Re: kill -9 <pid of X>

Jon M. Taylor (taylorj@ecs.csus.edu)
Tue, 11 Aug 1998 18:22:22 -0700 (PDT)


On Tue, 11 Aug 1998, Andrea Arcangeli wrote:

> On Tue, 11 Aug 1998, Tigran Aivazian wrote:
>
> >Hello guys,
> >
> >Yes, it *is* very much a kernel issue. What happens if you kill -9 the X
>
> It' s not a kernel issue.

Unfortunately for us, that's true.

> If the X server run in iopl() and own the video
> card, _it_ must care that everything will return OK when it' s killed.

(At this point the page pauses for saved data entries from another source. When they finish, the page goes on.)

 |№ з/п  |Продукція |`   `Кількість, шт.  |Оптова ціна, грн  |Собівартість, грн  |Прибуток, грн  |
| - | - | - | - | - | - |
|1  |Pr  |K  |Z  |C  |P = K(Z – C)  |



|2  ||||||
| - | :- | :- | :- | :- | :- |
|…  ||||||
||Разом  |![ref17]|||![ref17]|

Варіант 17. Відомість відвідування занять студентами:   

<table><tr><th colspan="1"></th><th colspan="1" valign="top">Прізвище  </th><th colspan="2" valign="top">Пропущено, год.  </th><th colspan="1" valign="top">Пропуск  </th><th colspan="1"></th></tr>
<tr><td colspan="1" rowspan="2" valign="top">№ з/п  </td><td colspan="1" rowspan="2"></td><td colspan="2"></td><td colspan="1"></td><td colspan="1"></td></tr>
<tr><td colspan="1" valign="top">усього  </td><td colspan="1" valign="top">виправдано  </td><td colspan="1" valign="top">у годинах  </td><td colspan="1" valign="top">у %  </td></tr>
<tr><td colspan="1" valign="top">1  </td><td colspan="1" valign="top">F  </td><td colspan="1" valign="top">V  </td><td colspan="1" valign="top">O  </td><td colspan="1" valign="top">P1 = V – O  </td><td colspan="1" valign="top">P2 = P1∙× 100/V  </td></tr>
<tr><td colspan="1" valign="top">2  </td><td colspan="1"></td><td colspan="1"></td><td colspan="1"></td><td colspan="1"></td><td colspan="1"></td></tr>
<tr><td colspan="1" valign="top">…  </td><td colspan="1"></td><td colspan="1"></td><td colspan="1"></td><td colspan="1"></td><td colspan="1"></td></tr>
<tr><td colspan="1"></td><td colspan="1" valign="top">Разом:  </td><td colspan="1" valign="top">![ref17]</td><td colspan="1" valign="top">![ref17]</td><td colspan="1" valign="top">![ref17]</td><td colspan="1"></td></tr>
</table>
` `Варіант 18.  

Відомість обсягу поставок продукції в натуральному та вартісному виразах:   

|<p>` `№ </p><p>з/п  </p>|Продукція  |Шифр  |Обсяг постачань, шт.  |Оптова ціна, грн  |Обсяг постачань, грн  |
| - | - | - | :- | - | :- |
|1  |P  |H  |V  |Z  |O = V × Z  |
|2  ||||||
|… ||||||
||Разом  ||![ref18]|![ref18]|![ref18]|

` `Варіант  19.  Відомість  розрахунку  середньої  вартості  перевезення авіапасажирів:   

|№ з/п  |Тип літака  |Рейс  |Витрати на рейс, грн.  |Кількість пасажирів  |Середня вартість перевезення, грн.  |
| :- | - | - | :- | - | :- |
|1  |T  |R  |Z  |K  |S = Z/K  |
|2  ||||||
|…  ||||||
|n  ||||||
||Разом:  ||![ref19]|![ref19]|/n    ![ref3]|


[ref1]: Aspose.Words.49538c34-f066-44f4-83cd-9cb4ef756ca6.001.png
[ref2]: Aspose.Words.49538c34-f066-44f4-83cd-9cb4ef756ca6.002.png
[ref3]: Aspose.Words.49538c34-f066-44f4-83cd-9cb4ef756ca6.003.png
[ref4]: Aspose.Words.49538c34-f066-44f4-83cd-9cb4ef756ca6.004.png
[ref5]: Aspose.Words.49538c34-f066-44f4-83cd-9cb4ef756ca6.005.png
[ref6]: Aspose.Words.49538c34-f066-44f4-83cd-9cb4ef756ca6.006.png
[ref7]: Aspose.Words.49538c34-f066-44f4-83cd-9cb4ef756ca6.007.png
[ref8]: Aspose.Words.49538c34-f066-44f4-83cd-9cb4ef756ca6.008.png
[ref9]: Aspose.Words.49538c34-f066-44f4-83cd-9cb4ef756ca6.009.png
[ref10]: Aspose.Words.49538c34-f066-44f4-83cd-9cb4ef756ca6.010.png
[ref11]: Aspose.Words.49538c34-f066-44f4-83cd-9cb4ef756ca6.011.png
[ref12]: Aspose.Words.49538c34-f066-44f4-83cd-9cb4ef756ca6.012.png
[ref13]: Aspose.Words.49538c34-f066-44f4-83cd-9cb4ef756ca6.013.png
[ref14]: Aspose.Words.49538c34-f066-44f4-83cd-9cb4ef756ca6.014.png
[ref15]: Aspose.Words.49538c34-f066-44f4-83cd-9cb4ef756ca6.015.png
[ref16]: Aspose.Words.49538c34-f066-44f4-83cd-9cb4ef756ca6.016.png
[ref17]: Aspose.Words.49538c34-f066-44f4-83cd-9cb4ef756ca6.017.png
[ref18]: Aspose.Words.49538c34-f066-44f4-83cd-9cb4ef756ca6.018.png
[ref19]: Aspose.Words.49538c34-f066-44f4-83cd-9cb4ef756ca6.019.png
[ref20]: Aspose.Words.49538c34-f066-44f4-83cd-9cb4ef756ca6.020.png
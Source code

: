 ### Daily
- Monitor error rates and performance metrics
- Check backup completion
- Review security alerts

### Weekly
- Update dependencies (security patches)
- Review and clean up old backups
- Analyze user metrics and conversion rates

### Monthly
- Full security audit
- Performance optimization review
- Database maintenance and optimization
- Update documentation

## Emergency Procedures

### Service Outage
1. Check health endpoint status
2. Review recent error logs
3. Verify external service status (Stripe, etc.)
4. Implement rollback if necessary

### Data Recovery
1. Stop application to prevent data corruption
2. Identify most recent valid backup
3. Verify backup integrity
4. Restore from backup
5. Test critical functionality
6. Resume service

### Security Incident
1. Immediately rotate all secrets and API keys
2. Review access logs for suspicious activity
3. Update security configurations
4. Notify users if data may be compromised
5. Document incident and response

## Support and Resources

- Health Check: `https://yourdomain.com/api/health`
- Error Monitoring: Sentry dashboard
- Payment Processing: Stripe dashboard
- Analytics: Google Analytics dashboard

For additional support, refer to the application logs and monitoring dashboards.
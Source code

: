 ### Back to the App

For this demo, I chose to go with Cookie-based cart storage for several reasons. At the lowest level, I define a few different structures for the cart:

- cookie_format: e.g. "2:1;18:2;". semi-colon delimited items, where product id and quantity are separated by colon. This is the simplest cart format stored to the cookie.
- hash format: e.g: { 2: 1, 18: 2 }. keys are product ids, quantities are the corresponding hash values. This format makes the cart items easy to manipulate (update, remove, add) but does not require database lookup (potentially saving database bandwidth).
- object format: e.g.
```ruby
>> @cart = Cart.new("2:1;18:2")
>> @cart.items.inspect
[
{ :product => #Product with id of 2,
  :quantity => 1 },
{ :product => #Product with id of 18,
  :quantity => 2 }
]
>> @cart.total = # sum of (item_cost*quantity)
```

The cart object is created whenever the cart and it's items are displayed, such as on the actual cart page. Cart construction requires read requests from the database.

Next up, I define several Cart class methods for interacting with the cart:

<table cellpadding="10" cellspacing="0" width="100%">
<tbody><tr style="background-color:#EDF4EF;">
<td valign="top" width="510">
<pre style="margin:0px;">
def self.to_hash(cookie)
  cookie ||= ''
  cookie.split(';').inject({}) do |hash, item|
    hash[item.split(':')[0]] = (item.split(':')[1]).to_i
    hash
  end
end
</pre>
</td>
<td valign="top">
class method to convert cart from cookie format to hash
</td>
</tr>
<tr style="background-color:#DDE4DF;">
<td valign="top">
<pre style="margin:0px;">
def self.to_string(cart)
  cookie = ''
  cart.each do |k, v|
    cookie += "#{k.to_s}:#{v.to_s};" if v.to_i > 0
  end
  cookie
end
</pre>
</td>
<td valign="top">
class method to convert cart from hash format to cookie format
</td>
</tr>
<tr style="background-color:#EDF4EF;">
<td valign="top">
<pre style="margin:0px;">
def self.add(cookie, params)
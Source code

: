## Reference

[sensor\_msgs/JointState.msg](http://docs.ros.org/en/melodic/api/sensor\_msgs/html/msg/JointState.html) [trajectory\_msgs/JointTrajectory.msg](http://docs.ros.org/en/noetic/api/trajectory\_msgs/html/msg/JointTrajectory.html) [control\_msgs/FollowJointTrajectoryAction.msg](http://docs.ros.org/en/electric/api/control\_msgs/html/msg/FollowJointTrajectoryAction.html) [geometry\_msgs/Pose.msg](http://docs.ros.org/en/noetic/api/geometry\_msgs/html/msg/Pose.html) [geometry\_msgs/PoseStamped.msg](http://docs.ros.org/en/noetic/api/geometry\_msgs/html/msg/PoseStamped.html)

Yes. But this is not a simple problem, to put it mildly. See
below.

> It' s possible using a X wrapper that run as root (not as user) and wait
> for the child to die (once the X child is died the wrapper can restore the
> text console fine).

Not in all cases. There is no magic way to reset any video card
into a known good state, no matter what state it is currently in. This
can only be done if you know what state the video card is in, and only the
X server knows that. Therefore, the X server *must* clean up the hardware
state before it is killed. And that requirementopens up a whole can of
worms.

> >server? The machine hangs because the kernel does not sanify the
>
> The machine doesn' t hang.

In most cases. Not all. I have locked my machine hard by killing
the X server. It usually doesn't happen, but occasionally it does. In
particular, most video cards do not take well to being interrupted midway
through an accelerator command FIFO fill. Other cards have wierd timing
issues, and still others may be capable of bus mastering and if the card
is not told to relenquish its lock on the bus, the machine will hang. In
general, there are many cases where atomicity must be preserved during
video card programming. XFree86 is not designed to have to worry about
this, and neither is Linux.

This is another illustration of why userspace video drivers can
never be made to work 100% properly and reliably. Just giving iopl()
privs to a task isn't enough. You also have to ensure atomicity of
hardware programming and coherent maintenance of hardware state knowledge.
XFree86 isn't set up for this because it isn't designed to be preempted.
It controls VC switches, which allows it to cleanly hand off control of
the video card to the controller of another VC, be that SVGALib or another
X server or the kernel itself. It can execute the VT switch after card
programming is finished.

But if the X server must respond to a kill -9 in the same manner
as other tasks, it cannot guarantee atomicity and coherent state anymore.
A signal handler would have to be able to finish whatever programming was
necessary to bring the hardware to a known sane state, no matter where the
original programming was interrupted, which is basically impossible.
Nothing but a scheduling lock around the critical sections will do, to
ensure that the signal cannot be recieved until it can safely be handled.
Coding such locks would entail a massive amount of recoding of XFree86's
driver structure to avoid having to throw locks around a lot of code that
wouldn't need them. XFree86 is not designed to have to worry about this
issue.

I don't know how an suid root program would go about doing this (I
am assuming that this is possible in the first place), but let's assume it
is done. Now, when the X server's VC is active, you have it preempting
the scheduler every single time it needs to fire an acceleration. This
loses you the benefit of using hardware acceleration in the first place,
which is that the accel op can run in parallel with the CPU. Also, you'd
better not be trying to run anything timing-critical in the kernel or
userspace, because all those scheduler locks will suck up a lot of CPU
time and may throw off existing kernel timing guarantees. Packet loss,
here we come! Fire up a bunch of X apps which use XAA and watch the rest
of the system come to a grinding halt. Fun fun fun.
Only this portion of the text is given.